Plain-text document sources
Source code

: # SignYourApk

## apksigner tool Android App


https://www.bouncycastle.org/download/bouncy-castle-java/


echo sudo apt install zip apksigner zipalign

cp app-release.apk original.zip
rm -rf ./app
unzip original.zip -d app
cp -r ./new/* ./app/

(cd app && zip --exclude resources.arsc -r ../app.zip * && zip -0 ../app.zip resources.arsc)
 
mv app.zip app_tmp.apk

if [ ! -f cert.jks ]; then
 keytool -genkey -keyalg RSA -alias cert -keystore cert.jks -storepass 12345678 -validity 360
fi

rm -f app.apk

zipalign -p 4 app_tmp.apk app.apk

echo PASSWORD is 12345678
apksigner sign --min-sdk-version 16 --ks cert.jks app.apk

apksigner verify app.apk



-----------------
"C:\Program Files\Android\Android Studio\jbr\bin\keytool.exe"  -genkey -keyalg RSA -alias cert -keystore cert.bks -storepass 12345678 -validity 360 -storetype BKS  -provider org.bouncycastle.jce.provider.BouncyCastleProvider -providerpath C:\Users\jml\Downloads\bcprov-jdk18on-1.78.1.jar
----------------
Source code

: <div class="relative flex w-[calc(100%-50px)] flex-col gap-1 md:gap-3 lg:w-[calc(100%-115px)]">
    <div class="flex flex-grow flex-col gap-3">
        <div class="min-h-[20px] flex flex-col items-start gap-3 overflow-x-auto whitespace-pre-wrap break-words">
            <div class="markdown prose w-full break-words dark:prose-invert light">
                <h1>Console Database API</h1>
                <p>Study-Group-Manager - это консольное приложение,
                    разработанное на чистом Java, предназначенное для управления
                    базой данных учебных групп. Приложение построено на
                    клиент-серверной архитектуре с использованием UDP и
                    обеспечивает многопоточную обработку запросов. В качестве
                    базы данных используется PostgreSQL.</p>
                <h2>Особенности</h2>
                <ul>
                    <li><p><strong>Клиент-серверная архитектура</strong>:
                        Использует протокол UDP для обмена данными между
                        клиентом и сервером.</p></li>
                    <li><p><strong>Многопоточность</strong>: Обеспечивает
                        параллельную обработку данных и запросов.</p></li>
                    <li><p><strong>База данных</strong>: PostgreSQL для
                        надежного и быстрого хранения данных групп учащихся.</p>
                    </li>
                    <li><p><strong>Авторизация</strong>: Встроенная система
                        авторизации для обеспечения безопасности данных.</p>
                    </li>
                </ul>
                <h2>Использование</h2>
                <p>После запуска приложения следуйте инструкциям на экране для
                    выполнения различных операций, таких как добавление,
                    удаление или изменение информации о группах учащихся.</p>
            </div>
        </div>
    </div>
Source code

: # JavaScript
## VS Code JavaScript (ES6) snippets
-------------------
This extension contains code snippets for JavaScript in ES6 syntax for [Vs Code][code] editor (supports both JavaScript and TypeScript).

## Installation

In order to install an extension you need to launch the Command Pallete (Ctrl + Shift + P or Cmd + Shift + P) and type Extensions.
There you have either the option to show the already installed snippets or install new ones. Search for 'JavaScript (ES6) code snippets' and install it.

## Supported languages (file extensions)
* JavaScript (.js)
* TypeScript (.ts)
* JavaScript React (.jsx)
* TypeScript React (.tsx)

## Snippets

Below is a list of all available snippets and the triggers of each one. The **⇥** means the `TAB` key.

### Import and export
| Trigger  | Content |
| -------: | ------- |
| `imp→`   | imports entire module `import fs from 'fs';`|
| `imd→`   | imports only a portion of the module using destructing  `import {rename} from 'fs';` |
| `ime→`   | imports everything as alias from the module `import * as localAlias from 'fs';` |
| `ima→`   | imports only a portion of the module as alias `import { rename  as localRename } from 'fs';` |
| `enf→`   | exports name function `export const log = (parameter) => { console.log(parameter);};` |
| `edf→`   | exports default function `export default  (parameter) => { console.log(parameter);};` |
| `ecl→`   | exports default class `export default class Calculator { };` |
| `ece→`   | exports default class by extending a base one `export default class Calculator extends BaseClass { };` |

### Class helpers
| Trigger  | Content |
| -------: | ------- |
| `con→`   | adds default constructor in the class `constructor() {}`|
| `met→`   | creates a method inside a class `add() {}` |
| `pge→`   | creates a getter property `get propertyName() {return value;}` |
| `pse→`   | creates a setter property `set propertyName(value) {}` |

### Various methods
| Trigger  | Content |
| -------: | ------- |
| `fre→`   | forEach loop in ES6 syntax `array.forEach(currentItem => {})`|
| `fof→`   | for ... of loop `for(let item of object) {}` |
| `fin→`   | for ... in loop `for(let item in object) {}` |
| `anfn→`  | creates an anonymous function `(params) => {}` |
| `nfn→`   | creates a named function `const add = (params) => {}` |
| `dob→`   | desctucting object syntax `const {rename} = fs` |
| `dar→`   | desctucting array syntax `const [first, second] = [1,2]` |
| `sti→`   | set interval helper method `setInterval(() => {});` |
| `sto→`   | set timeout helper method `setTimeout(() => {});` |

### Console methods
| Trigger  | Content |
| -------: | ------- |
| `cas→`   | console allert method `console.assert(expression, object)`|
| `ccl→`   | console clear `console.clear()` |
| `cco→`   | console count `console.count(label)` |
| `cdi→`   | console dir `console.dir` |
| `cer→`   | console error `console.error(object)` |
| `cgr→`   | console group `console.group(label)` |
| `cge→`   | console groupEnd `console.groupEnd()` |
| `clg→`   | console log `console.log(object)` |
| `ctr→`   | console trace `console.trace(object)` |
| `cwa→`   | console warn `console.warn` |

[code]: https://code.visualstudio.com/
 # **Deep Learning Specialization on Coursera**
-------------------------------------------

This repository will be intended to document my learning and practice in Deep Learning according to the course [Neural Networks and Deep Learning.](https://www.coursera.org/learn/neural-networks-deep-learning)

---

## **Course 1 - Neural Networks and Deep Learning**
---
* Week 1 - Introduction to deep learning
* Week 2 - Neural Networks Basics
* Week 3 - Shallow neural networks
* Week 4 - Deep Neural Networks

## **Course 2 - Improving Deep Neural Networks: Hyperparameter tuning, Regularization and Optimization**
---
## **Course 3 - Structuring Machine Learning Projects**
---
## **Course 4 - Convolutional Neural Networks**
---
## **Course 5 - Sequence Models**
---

**Exercise**: Nothing but the lines from the one that contains "- Deep Neural Networks" through the last line of the entries should appear in your reply, each repeated exactly.

**Answer section**:
* Week 4 - Deep Neural Networks

## **Course 2 - Improving Deep Neural Networks: Hyperparameter tuning, Regularization and Optimization**
---
## **Course 3 - Structuring Machine Learning Projects**
---
## **Course 4 - Convolutional Neural Networks**
---
## **Course 5 - Sequence Models**
---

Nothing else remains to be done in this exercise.